シンジケート感想70・71
「飲み口を折り曲げられるストローがきらい臨時の恋人がすき」
『飲み口を折り曲げられるストロー』はありふれた道具で通常好き嫌いを意識するほどのものでもない。それを『きらい』と述べ、対比して『すき』なのは『臨時の恋人』という全く通常ではありえない物。
『臨時の恋人』に対応しそうな言葉は平時の恋人。その人物が現在『きらい』であり、『ストロー』はその隠喩。ストローが好きな人なのか、ストローに似た人なのか。『飲み口を折り曲げられる』はあまりに都合がよすぎる性質ともいえ、そういった恋人の性質が何か癪に障るという気分なのか?

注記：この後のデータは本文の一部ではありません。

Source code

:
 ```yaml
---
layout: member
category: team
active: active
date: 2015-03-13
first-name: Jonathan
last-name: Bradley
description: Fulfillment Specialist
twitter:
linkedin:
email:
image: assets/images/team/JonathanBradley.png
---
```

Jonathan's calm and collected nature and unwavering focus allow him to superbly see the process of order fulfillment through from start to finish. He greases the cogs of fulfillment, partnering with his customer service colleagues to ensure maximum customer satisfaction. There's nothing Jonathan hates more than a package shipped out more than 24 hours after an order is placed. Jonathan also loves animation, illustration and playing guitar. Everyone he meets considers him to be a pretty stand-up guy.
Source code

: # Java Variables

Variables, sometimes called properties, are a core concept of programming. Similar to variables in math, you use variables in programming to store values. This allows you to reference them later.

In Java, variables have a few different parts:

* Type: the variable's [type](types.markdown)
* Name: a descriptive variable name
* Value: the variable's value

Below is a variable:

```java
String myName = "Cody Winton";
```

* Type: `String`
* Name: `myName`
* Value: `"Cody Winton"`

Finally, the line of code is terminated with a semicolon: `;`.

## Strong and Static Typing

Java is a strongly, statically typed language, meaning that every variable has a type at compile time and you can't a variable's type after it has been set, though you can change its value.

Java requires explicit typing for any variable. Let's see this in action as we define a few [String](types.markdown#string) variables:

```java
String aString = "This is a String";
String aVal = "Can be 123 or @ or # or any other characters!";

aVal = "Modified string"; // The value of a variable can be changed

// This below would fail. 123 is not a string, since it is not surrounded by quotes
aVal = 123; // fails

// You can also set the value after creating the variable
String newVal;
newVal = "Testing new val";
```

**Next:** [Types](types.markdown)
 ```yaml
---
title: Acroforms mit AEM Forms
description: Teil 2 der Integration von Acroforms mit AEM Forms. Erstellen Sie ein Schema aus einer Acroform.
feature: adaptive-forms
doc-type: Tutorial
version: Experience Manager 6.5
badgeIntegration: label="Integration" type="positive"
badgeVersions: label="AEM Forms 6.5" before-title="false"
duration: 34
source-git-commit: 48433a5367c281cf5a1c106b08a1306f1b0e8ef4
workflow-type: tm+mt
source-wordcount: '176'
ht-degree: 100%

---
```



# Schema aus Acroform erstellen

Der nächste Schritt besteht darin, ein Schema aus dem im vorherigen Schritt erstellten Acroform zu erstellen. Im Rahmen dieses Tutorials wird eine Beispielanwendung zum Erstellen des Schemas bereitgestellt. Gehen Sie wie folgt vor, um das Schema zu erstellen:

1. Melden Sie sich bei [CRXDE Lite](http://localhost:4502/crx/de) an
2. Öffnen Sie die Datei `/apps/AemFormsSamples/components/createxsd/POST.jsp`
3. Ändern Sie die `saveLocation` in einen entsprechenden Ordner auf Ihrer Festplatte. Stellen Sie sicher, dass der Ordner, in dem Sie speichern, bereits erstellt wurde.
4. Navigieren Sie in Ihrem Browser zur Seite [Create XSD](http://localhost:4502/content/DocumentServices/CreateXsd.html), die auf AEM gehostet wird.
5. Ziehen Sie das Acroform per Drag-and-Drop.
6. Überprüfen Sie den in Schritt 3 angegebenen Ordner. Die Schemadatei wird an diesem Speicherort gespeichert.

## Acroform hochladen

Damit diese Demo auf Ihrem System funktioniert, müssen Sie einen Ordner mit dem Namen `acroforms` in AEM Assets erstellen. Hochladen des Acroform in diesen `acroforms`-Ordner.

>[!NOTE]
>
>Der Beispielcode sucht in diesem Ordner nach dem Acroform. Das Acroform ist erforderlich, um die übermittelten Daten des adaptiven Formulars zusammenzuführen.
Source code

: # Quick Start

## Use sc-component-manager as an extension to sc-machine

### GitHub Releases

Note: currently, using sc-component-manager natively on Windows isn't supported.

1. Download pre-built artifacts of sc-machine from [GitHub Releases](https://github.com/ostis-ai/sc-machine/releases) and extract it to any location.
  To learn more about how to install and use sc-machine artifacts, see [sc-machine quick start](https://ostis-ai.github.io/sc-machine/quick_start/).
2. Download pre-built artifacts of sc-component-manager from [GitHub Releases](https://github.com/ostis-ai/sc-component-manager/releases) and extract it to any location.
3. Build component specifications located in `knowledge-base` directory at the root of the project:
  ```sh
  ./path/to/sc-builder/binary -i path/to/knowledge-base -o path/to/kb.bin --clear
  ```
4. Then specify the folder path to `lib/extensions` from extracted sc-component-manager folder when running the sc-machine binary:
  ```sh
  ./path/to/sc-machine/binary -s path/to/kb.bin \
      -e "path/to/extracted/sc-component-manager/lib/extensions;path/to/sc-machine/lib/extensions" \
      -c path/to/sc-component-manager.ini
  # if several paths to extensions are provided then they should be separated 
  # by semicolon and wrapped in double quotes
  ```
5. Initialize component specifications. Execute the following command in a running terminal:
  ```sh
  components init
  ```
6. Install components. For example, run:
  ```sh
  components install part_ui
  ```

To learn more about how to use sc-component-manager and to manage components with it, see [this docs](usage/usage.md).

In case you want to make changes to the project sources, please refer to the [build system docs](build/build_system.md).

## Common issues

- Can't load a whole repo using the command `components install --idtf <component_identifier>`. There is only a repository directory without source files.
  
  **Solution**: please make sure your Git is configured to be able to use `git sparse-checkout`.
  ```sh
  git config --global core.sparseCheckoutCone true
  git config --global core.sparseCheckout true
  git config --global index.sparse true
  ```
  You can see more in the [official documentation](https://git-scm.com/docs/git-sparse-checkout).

わがままな猫は捨てよう真夜中のダストシュートをすべる流星
ダストシュートとは、高層建築物に設置するごみ棄て装置。各階で投入されたごみはチューブを通して下に集積される。Wikiを丸々写した。
『猫』はもともと『わがまま』であることが多いが、それをわかって飼ってもうっとおしくなることもある。それでも捨てるといっても段ボールに放り込んで生かしたまま物陰に置いたりするものだ。そういったある種の逃げへの対比として、実際にはそれは殺すのと同じということを『ダストシュート』へ捨てるという短歌。『すべる』間はまだ生きていて、それでも生命の輝きはやがて消えてしまうことを『流星』と例えている。『捨てよう』という言い方のさわやかさもあり、内容に反してほとんど暗さを感じさせない不気味さ。